IT’S been a rewarding few days for that class of civil servants tasked with crunching the numbers of our destructive relationship with food and drink. The UK’s chief medical officers issued stringent new guidelines which, for the first time, stated that there is no such thing as a “safe” level of alcohol consumption; any amount of liquor, they said, could increase the risk of cancer. Thus, they recommended that the weekly limit for men should be identical to that for women – a reduction of seven units to 14. We must all, they advised, have a few alcohol-free days per week and pregnant women ought not to drink at all.

The guidelines are sensible – no more and no less – and confirm what many people instinctively already knew to be the case. In making such recommendations, our senior medical officers are simply doing their job and addressing the UK’s often ruinous relationship with alcohol. In Scotland, where we consume around 20 per cent more alcohol than the rest of the UK, the numbers are especially important.

A few days later a report by the Independent Cancer Taskforce, established under the auspices of the NHS in England, suggested that the price of a packet of 20 cigarettes should be at least £15 by 2020. This was one of six proposals made by the group which, they claim, if implemented could save around 30,000 lives a year. I don’t doubt them and wish them every success in their endeavours. I’m confident that an equivalent number of lives proportionately would be saved in Scotland if this were the case.

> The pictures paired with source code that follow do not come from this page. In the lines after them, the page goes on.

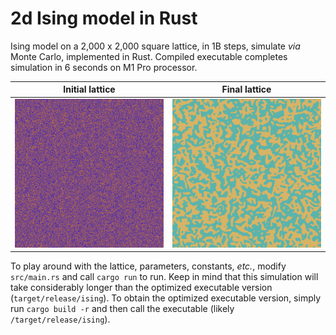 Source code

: # 2d Ising model in Rust

Ising model on a 2,000 x 2,000 square lattice, in 1B steps, simulate *via*
Monte Carlo, implemented in Rust. Compiled executable completes simulation in 6
seconds on M1 Pro processor.

<!-- markdownlint-disable MD033 -->
| Initial lattice | Final lattice |
|--|--|
| <img src="t_0.png" alt="Inital, random configuration lattice" width="400"> | <img src="t_1e9.png" alt="Final configuration lattice" width="400"> |

To play around with the lattice, parameters, constants, *etc.*, modify
`src/main.rs` and call `cargo run` to run. Keep in mind that this simulation
will take considerably longer than the optimized executable version
(`target/release/ising`). To obtain the optimized executable version, simply
run `cargo build -r` and then call the executable (likely
`/target/release/ising`).
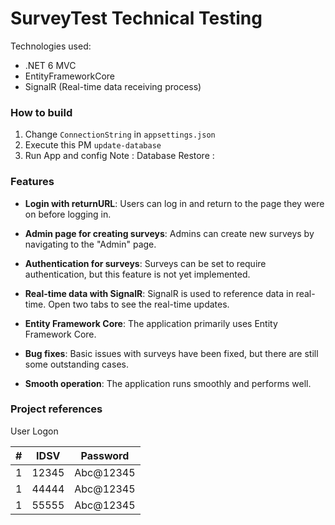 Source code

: # SurveyTest Technical Testing
Technologies used:
* .NET 6 MVC
* EntityFrameworkCore
* SignalR (Real-time data receiving process)

### How to build
1. Change `ConnectionString` in `appsettings.json`
2. Execute this PM `update-database`
3. Run App and config
Note : Database Restore : 

### Features

* **Login with returnURL**: Users can log in and return to the page they were on before logging in.

* **Admin page for creating surveys**: Admins can create new surveys by navigating to the "Admin" page.

* **Authentication for surveys**: Surveys can be set to require authentication, but this feature is not yet implemented.

* **Real-time data with SignalR**: SignalR is used to reference data in real-time. Open two tabs to see the real-time updates.

* **Entity Framework Core**: The application primarily uses Entity Framework Core.

* **Bug fixes**: Basic issues with surveys have been fixed, but there are still some outstanding cases.

* **Smooth operation**: The application runs smoothly and performs well.



### Project references
User Logon

| # |   IDSV   | Password  |
|---|----------|-----------|
| 1 |   12345  | Abc@12345 |
| 1 |   44444  | Abc@12345 |
| 1 |   55555  | Abc@12345 |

Yesterday, just to complete the picture of destructive ill health, the Scottish Government revealed that Scots purchased 981 million cakes, pastries and biscuits last year and that we consumed 290 million litres of fizzy drinks. Scotland’s greatest heroes, it seems, are not William Wallace, Robert The Bruce and Nicola Sturgeon; they’re Willy Wonka, Mr Kipling and Mr McVitie.

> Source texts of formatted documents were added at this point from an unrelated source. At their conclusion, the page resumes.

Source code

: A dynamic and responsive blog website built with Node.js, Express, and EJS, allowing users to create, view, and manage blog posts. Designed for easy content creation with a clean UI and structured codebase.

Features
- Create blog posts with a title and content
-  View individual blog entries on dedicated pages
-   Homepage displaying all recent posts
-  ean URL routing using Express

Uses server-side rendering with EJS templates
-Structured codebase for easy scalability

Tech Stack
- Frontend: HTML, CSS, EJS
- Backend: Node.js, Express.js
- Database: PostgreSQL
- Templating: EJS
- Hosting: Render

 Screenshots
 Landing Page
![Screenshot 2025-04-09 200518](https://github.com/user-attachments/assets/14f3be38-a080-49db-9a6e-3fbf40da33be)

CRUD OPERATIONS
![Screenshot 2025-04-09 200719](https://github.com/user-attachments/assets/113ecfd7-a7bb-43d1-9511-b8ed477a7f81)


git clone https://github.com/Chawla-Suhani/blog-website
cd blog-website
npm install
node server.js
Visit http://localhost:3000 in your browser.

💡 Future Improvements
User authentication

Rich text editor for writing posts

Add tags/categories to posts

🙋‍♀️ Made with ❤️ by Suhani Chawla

It’s reassuring to know that these three reports, compiled from each corner of the UK, together with their outcomes and recommendations, have the endorsement of government and that they are taking the health of the nation seriously. I am still waiting though for the report that records the numbers of suicides and depression-related illnesses caused by the DWP’s enlightened policy of “pick up thy wheelchair and walk, sunshine”.

What governments and politicians are less willing to discuss and address properly are the health inequalities in Scotland and the rest of the UK which make these numbers much worse than they otherwise ought to be. A breakdown of the statistics on alcohol consumption, cancer deaths and obesity will show that there is an easily discernible pattern of inequality running through them. You can tax booze, cigarettes and unruly comestibles as much as you like in the hope that this, of itself, will deter people from ingesting them. But unless you also study the health inequalities that exist in impoverished and socially disadvantaged neighbourhoods, and properly address the reasons behind them, then all the recommendations, warnings and waiting for more bloody official outcomes are utterly meaningless.

IN some of these places you don’t have to walk far in any direction to see why many will seek a temporary escape, a fleeting jag of euphoria, in a jar of whisky, 20 Regal and a cream cake before bed-time. What’s the point of telling men and women on an estate on the edge of town (which we abandoned long ago) that they can live an extra ten years if they cut out the drink and the fags? You might as well tell a condemned man to exercise more so that his neck will fit the size 14 noose.

In Unison’s Commission on Health Inequalities in Scotland, published towards the end of last year, the union’s researchers recounted starkly and eloquently what they saw and heard on a visit to a community in North Ayrshire. At a local community meeting, the manifestations of health inequalities encountered by the people attending were laid out unequivocally.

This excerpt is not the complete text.